The price range between the highest point to the lowest point indicates high price volatility when the price is far enough, for example, 50 pips.
In this volatile market sideways traders tend to choose the buy at low and sell at high options by placing a stop loss above the highest or below the lowest.
This is a really flat trend, in this condition, there is almost no volatility, price movements are very low, and as if there is no movement.
In this trend condition, it is very difficult to be able to make effective trading, so analysts will tend to leave the market.
Bearish describes the condition of a downward trend, while volatile describes conditions where price volatility is very high. This condition is similar to what happens in a Bullish volatile tend.
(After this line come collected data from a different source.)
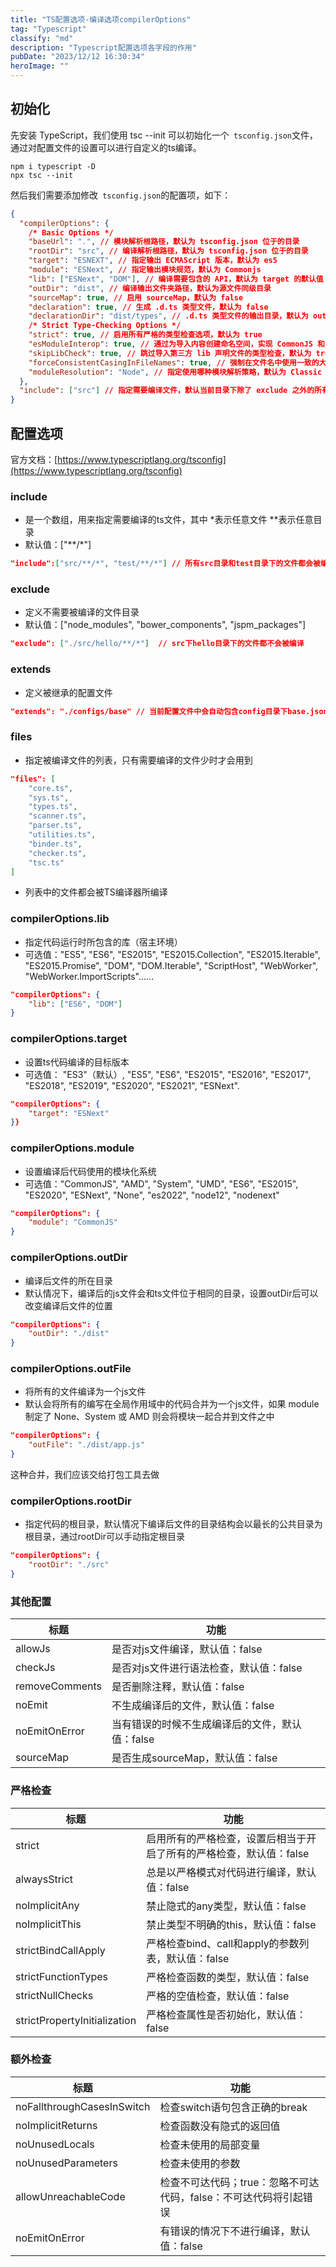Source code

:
 ```yaml
---
title: "TS配置选项-编译选项compilerOptions"
tag: "Typescript"
classify: "md"
description: "Typescript配置选项各字段的作用"
pubDate: "2023/12/12 16:30:34"
heroImage: ""
---
```


## 初始化
先安装 TypeScript，我们使用 tsc --init 可以初始化一个` tsconfig.json`文件，通过对配置文件的设置可以进行自定义的ts编译。
```shell
npm i typescript -D
npx tsc --init
```
然后我们需要添加修改` tsconfig.json`的配置项，如下：
```json
{
  "compilerOptions": {
    /* Basic Options */
    "baseUrl": ".", // 模块解析根路径，默认为 tsconfig.json 位于的目录
    "rootDir": "src", // 编译解析根路径，默认为 tsconfig.json 位于的目录
    "target": "ESNEXT", // 指定输出 ECMAScript 版本，默认为 es5
    "module": "ESNext", // 指定输出模块规范，默认为 Commonjs
    "lib": ["ESNext", "DOM"], // 编译需要包含的 API，默认为 target 的默认值
    "outDir": "dist", // 编译输出文件夹路径，默认为源文件同级目录
    "sourceMap": true, // 启用 sourceMap，默认为 false
    "declaration": true, // 生成 .d.ts 类型文件，默认为 false
    "declarationDir": "dist/types", // .d.ts 类型文件的输出目录，默认为 outDir 目录
    /* Strict Type-Checking Options */
    "strict": true, // 启用所有严格的类型检查选项，默认为 true
    "esModuleInterop": true, // 通过为导入内容创建命名空间，实现 CommonJS 和 ES 模块之间的互操作性，默认为 true
    "skipLibCheck": true, // 跳过导入第三方 lib 声明文件的类型检查，默认为 true
    "forceConsistentCasingInFileNames": true, // 强制在文件名中使用一致的大小写，默认为 true
    "moduleResolution": "Node", // 指定使用哪种模块解析策略，默认为 Classic
  },
  "include": ["src"] // 指定需要编译文件，默认当前目录下除了 exclude 之外的所有.ts, .d.ts,.tsx 文件
} 
```
## 配置选项
官方文档：[https://www.typescriptlang.org/tsconfig](https://www.typescriptlang.org/tsconfig)
### include
- 是一个数组，用来指定需要编译的ts文件，其中 *表示任意文件 **表示任意目录
- 默认值：["**/*"]
```json
"include":["src/**/*", "test/**/*"] // 所有src目录和test目录下的文件都会被编译
```

### exclude
- 定义不需要被编译的文件目录
- 默认值：["node_modules", "bower_components", "jspm_packages"]
```json
"exclude": ["./src/hello/**/*"]  // src下hello目录下的文件都不会被编译
```
### extends
- 定义被继承的配置文件
```json
"extends": "./configs/base" // 当前配置文件中会自动包含config目录下base.json中的所有配置信息
```
### files
- 指定被编译文件的列表，只有需要编译的文件少时才会用到
```json
"files": [
    "core.ts",
    "sys.ts",
    "types.ts",
    "scanner.ts",
    "parser.ts",
    "utilities.ts",
    "binder.ts",
    "checker.ts",
    "tsc.ts"
]
```
- 列表中的文件都会被TS编译器所编译

### compilerOptions.lib
- 指定代码运行时所包含的库（宿主环境）
- 可选值："ES5", "ES6", "ES2015", "ES2015.Collection", "ES2015.Iterable", "ES2015.Promise", "DOM", "DOM.Iterable", "ScriptHost", "WebWorker", "WebWorker.ImportScripts"......
```json
"compilerOptions": {
    "lib": ["ES6", "DOM"]
}
```

### compilerOptions.target
- 设置ts代码编译的目标版本
- 可选值： "ES3"（默认）, "ES5", "ES6", "ES2015", "ES2016", "ES2017", "ES2018", "ES2019", "ES2020", "ES2021", "ESNext".
```json
"compilerOptions": {
    "target": "ESNext"
}}
```

### compilerOptions.module
- 设置编译后代码使用的模块化系统
- 可选值："CommonJS", "AMD", "System", "UMD", "ES6", "ES2015", "ES2020", "ESNext", "None", "es2022", "node12", "nodenext"
```json
"compilerOptions": {
    "module": "CommonJS"
}
```

### compilerOptions.outDir
- 编译后文件的所在目录
- 默认情况下，编译后的js文件会和ts文件位于相同的目录，设置outDir后可以改变编译后文件的位置
```json
"compilerOptions": {
    "outDir": "./dist"
}
```

### compilerOptions.outFile
- 将所有的文件编译为一个js文件
- 默认会将所有的编写在全局作用域中的代码合并为一个js文件，如果 module 制定了 None、System 或 AMD 则会将模块一起合并到文件之中
```json
"compilerOptions": {
    "outFile": "./dist/app.js"
}
```
这种合并，我们应该交给打包工具去做

### compilerOptions.rootDir
- 指定代码的根目录，默认情况下编译后文件的目录结构会以最长的公共目录为根目录，通过rootDir可以手动指定根目录
```json
"compilerOptions": {
    "rootDir": "./src"
}
```
### 其他配置
|标题|功能|
|-|-|
|allowJs|是否对js文件编译，默认值：false|
|checkJs|是否对js文件进行语法检查，默认值：false|
|removeComments|是否删除注释，默认值：false|
|noEmit|不生成编译后的文件，默认值：false|
|noEmitOnError|当有错误的时候不生成编译后的文件，默认值：false|
|sourceMap|是否生成sourceMap，默认值：false|

### 严格检查
|标题|功能|
|-|-|
|strict|启用所有的严格检查，设置后相当于开启了所有的严格检查，默认值：false|
|alwaysStrict|总是以严格模式对代码进行编译，默认值：false|
|noImplicitAny|禁止隐式的any类型，默认值：false|
|noImplicitThis|禁止类型不明确的this，默认值：false|
|strictBindCallApply|严格检查bind、call和apply的参数列表，默认值：false|
|strictFunctionTypes|严格检查函数的类型，默认值：false|
|strictNullChecks|严格的空值检查，默认值：false|
|strictPropertyInitialization|严格检查属性是否初始化，默认值：false|

### 额外检查
|标题|功能|
|-|-|
|noFallthroughCasesInSwitch|检查switch语句包含正确的break|
|noImplicitReturns|检查函数没有隐式的返回值|
|noUnusedLocals|检查未使用的局部变量|
|noUnusedParameters|检查未使用的参数|
|allowUnreachableCode|检查不可达代码；true：忽略不可达代码，false：不可达代码将引起错误|
|noEmitOnError|有错误的情况下不进行编译，默认值：false|


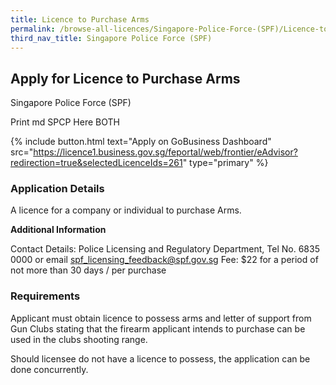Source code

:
 ```yaml
---
title: Licence to Purchase Arms
permalink: /browse-all-licences/Singapore-Police-Force-(SPF)/Licence-to-Purchase-Arms
third_nav_title: Singapore Police Force (SPF)
---
```


## Apply for Licence to Purchase Arms

Singapore Police Force (SPF)

Print md SPCP Here BOTH

{% include button.html text="Apply on GoBusiness Dashboard" src="https://licence1.business.gov.sg/feportal/web/frontier/eAdvisor?redirection=true&selectedLicenceIds=261" type="primary" %}

### Application Details

<p>A licence for a company or individual to purchase Arms.</p>

**Additional Information**

Contact Details: Police Licensing and Regulatory Department, Tel No. 6835 0000 or email spf_licensing_feedback@spf.gov.sg
Fee: $22 for a period of not more than 30 days / per purchase

### Requirements

Applicant must obtain licence to possess arms and letter of support from Gun Clubs stating that the firearm applicant intends to purchase can be used in the clubs shooting range.

Should licensee do not have a licence to possess, the application can be done concurrently.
it only differs in the direction of the trend, where bullish volatile is in an uptrend while bearish volatile is in a downtrend. How to trade is to select the Sell option and determine which targets use fixed targets and others use trailing stops.
Quiet describes the low volatility, although overall the trend is bearish, but the price movement is very slow, so if we draw a trend line it will appear to be more sloping than bearish volatile.
Knowing or learning about the concept of market trends is very important to all traders. This is because market trends play a major role for traders in capturing opportunities to profit from price changes in a market trend.
Types of market trends can indeed be analyzed based on several points of view, but in practice still requires a more detailed understanding of understanding the concept of trends. When will the new trend begin, and when it will end.